Como se não bastasse, o filme tem problemas muito graves de montagem. Por exemplo, na primeira apresentação da banda Kiss, surgem flashes de acontecimentos posteriores combinados com música dramática, com um corte abrupto e sem sentimento. O longa, naquele momento, ainda está no começo, então a atmosfera dramática que se tenta criar simplesmente não existe (o drama ainda é desconhecido do espectador). Minutos depois, a música lenta e a fotografia azul da dança de duas personagens, ignorando os sprinklers, é outra tentativa de criar um drama ainda não desenvolvido.

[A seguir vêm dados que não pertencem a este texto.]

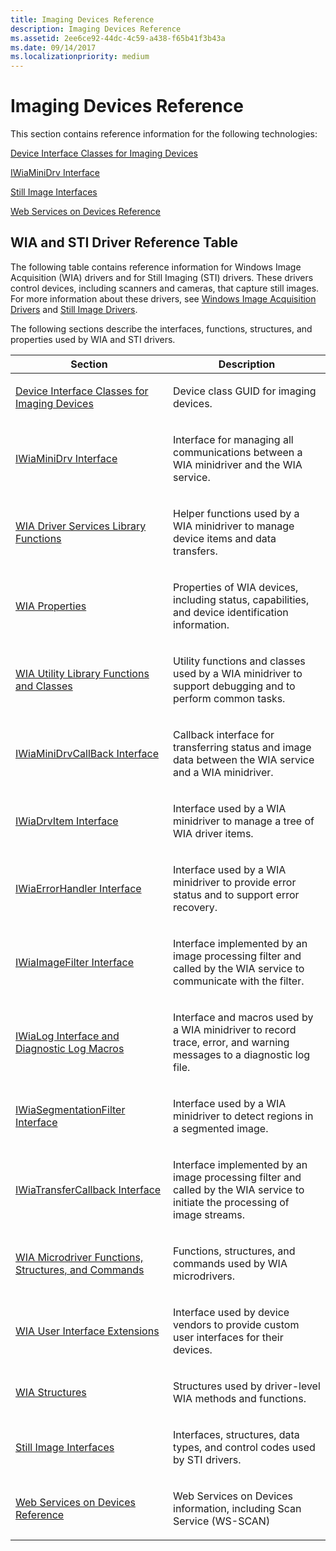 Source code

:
 ```yaml
---
title: Imaging Devices Reference
description: Imaging Devices Reference
ms.assetid: 2ee6ce92-44dc-4c59-a438-f65b41f3b43a
ms.date: 09/14/2017
ms.localizationpriority: medium
---
```


# Imaging Devices Reference

This section contains reference information for the following technologies:

[Device Interface Classes for Imaging Devices](device-interface-classes-for-imaging-devices.md)

[IWiaMiniDrv Interface](https://docs.microsoft.com/windows-hardware/drivers/ddi/wiamindr_lh/nn-wiamindr_lh-iwiaminidrv)

[Still Image Interfaces](https://docs.microsoft.com/windows-hardware/drivers/ddi/_image/index)

[Web Services on Devices Reference](https://docs.microsoft.com/windows-hardware/drivers/image/web-services-on-devices-reference)

## WIA and STI Driver Reference Table

The following table contains reference information for Windows Image Acquisition (WIA) drivers and for Still Imaging (STI) drivers. These drivers control devices, including scanners and cameras, that capture still images. For more information about these drivers, see [Windows Image Acquisition Drivers](https://docs.microsoft.com/windows-hardware/drivers/image/windows-image-acquisition-drivers) and [Still Image Drivers](https://docs.microsoft.com/windows-hardware/drivers/image/still-image-drivers).

The following sections describe the interfaces, functions, structures, and properties used by WIA and STI drivers.

<table>
<colgroup>
<col width="50%" />
<col width="50%" />
</colgroup>
<thead>
<tr class="header">
<th>Section</th>
<th>Description</th>
</tr>
</thead>
<tbody>
<tr class="odd">
<td><p><a href="device-interface-classes-for-imaging-devices.md" data-raw-source="[Device Interface Classes for Imaging Devices](device-interface-classes-for-imaging-devices.md)">Device Interface Classes for Imaging Devices</a></p></td>
<td><p>Device class GUID for imaging devices.</p></td>
</tr>
<tr class="even">
<td><p><a href="https://docs.microsoft.com/windows-hardware/drivers/ddi/wiamindr_lh/nn-wiamindr_lh-iwiaminidrv" data-raw-source="[IWiaMiniDrv Interface](https://docs.microsoft.com/windows-hardware/drivers/ddi/wiamindr_lh/nn-wiamindr_lh-iwiaminidrv)">IWiaMiniDrv Interface</a></p></td>
<td><p>Interface for managing all communications between a WIA minidriver and the WIA service.</p></td>
</tr>
<tr class="odd">
<td><p><a href="https://docs.microsoft.com/windows-hardware/drivers/ddi/wiamdef/index" data-raw-source="[WIA Driver Services Library Functions](https://docs.microsoft.com/windows-hardware/drivers/ddi/wiamdef/index)">WIA Driver Services Library Functions</a></p></td>
<td><p>Helper functions used by a WIA minidriver to manage device items and data transfers.</p></td>
</tr>
<tr class="even">
<td><p><a href="wia-properties.md" data-raw-source="[WIA Properties](wia-properties.md)">WIA Properties</a></p></td>
<td><p>Properties of WIA devices, including status, capabilities, and device identification information.</p></td>
</tr>
<tr class="odd">
<td><p><a href="https://docs.microsoft.com/windows-hardware/drivers/ddi/_image/index" data-raw-source="[WIA Utility Library Functions and Classes](https://docs.microsoft.com/windows-hardware/drivers/ddi/_image/index)">WIA Utility Library Functions and Classes</a></p></td>
<td><p>Utility functions and classes used by a WIA minidriver to support debugging and to perform common tasks.</p></td>
</tr>
<tr class="even">
<td><p><a href="https://docs.microsoft.com/windows-hardware/drivers/ddi/wiamindr_lh/nn-wiamindr_lh-iwiaminidrvcallback" data-raw-source="[IWiaMiniDrvCallBack Interface](https://docs.microsoft.com/windows-hardware/drivers/ddi/wiamindr_lh/nn-wiamindr_lh-iwiaminidrvcallback)">IWiaMiniDrvCallBack Interface</a></p></td>
<td><p>Callback interface for transferring status and image data between the WIA service and a WIA minidriver.</p></td>
</tr>
<tr class="odd">
<td><p><a href="https://docs.microsoft.com/windows-hardware/drivers/ddi/wiamindr_lh/nn-wiamindr_lh-iwiadrvitem" data-raw-source="[IWiaDrvItem Interface](https://docs.microsoft.com/windows-hardware/drivers/ddi/wiamindr_lh/nn-wiamindr_lh-iwiadrvitem)">IWiaDrvItem Interface</a></p></td>
<td><p>Interface used by a WIA minidriver to manage a tree of WIA driver items.</p></td>
</tr>
<tr class="even">
<td><p><a href="https://docs.microsoft.com/windows-hardware/drivers/ddi/wia_lh/nn-wia_lh-iwiaerrorhandler" data-raw-source="[IWiaErrorHandler Interface](https://docs.microsoft.com/windows-hardware/drivers/ddi/wia_lh/nn-wia_lh-iwiaerrorhandler)">IWiaErrorHandler Interface</a></p></td>
<td><p>Interface used by a WIA minidriver to provide error status and to support error recovery.</p></td>
</tr>
<tr class="odd">
<td><p><a href="https://docs.microsoft.com/windows-hardware/drivers/ddi/wia_lh/nn-wia_lh-iwiaimagefilter" data-raw-source="[IWiaImageFilter Interface](https://docs.microsoft.com/windows-hardware/drivers/ddi/wia_lh/nn-wia_lh-iwiaimagefilter)">IWiaImageFilter Interface</a></p></td>
<td><p>Interface implemented by an image processing filter and called by the WIA service to communicate with the filter.</p></td>
</tr>
<tr class="even">
<td><p><a href="https://docs.microsoft.com/windows-hardware/drivers/ddi/_image/index" data-raw-source="[IWiaLog Interface and Diagnostic Log Macros](https://docs.microsoft.com/windows-hardware/drivers/ddi/_image/index)">IWiaLog Interface and Diagnostic Log Macros</a></p></td>
<td><p>Interface and macros used by a WIA minidriver to record trace, error, and warning messages to a diagnostic log file.</p></td>
</tr>
<tr class="odd">
<td><p><a href="https://docs.microsoft.com/windows-hardware/drivers/ddi/wia_lh/nn-wia_lh-iwiasegmentationfilter" data-raw-source="[IWiaSegmentationFilter Interface](https://docs.microsoft.com/windows-hardware/drivers/ddi/wia_lh/nn-wia_lh-iwiasegmentationfilter)">IWiaSegmentationFilter Interface</a></p></td>
<td><p>Interface used by a WIA minidriver to detect regions in a segmented image.</p></td>
</tr>
<tr class="even">
<td><p><a href="https://docs.microsoft.com/windows-hardware/drivers/ddi/wia_lh/nn-wia_lh-iwiatransfercallback" data-raw-source="[IWiaTransferCallback Interface](https://docs.microsoft.com/windows-hardware/drivers/ddi/wia_lh/nn-wia_lh-iwiatransfercallback)">IWiaTransferCallback Interface</a></p></td>
<td><p>Interface implemented by an image processing filter and called by the WIA service to initiate the processing of image streams.</p></td>
</tr>
<tr class="odd">
<td><p><a href="https://docs.microsoft.com/windows-hardware/drivers/ddi/_image/index" data-raw-source="[WIA Microdriver Functions, Structures, and Commands](https://docs.microsoft.com/windows-hardware/drivers/ddi/_image/index)">WIA Microdriver Functions, Structures, and Commands</a></p></td>
<td><p>Functions, structures, and commands used by WIA microdrivers.</p></td>
</tr>
<tr class="even">
<td><p><a href="https://docs.microsoft.com/windows-hardware/drivers/ddi/wiadevd/index" data-raw-source="[WIA User Interface Extensions](https://docs.microsoft.com/windows-hardware/drivers/ddi/wiadevd/index)">WIA User Interface Extensions</a></p></td>
<td><p>Interface used by device vendors to provide custom user interfaces for their devices.</p></td>
</tr>
<tr class="odd">
<td><p><a href="https://docs.microsoft.com/windows-hardware/drivers/ddi/_image/index" data-raw-source="[WIA Structures](https://docs.microsoft.com/windows-hardware/drivers/ddi/_image/index)">WIA Structures</a></p></td>
<td><p>Structures used by driver-level WIA methods and functions.</p></td>
</tr>
<tr class="even">
<td><p><a href="https://docs.microsoft.com/windows-hardware/drivers/ddi/_image/index" data-raw-source="[Still Image Interfaces](https://docs.microsoft.com/windows-hardware/drivers/ddi/_image/index)">Still Image Interfaces</a></p></td>
<td><p>Interfaces, structures, data types, and control codes used by STI drivers.</p></td>
</tr>
<tr class="odd">
<td><p><a href="https://docs.microsoft.com/windows-hardware/drivers/image/scan-service--ws-scan--schema" data-raw-source="[Web Services on Devices Reference](https://docs.microsoft.com/windows-hardware/drivers/image/scan-service--ws-scan--schema)">Web Services on Devices Reference</a></p></td>
<td><p>Web Services on Devices information, including Scan Service (WS-SCAN)</p></td>
</tr>
</tbody>
</table>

A montagem é inorgânica, uma vez que, repentinamente, Neil está em uma reunião de negócios, interrompendo o ritmo. Aliás, o compasso do filme é demasiado acelerado, tornando-se cansativo. As poucas cenas mais lentas, não à toa, são as melhores, como a que Gladys Knight (Ledisi) canta “Midnight train to Georgia” e a que Neil conversa com Gene (Casey Likes, outro pequeno brilho na sombra do protagonista) no trailer. Porém, mesmo nelas, a montagem é frenética, no estilo “Bohemian rhapsody”, com um excesso de cortes e rompimentos desnecessários (“Love to love you baby” é interrompida bruscamente).

Enquanto cinebiografia, não se pode dizer que “A era de ouro” não revela quem foi o biografado. Nas intersecções com outros gêneros, todavia, a obra é ineficaz: o drama não funciona, o romance não convence (até porque a única personagem efetiva é o protagonista) e as cenas de musical dependem de Neil, que não tem a voz que se quer ouvir (ninguém quer ouvir “Last dance” cantada por alguém cuja voz não seja em nada similar à de Donna Summer). A película é corajosa por não depender dos grandes nomes e suas grandes músicas. “Bad girls”, “Dim all the lights”, “Rock and roll all nite”, “Beth”, “Lean on me” e “Ain’t no sunshine”, dentre outras, são canções que estão presentes (algumas delas têm sua concepção inclusive explicada), mas não “carregam” o filme (há no máximo um apoio circunstancial). Porém, não se pode negar que ele cresce com elas. Ainda mais precisamente, elas são o que ele tem de melhor, quiçá sua única virtude.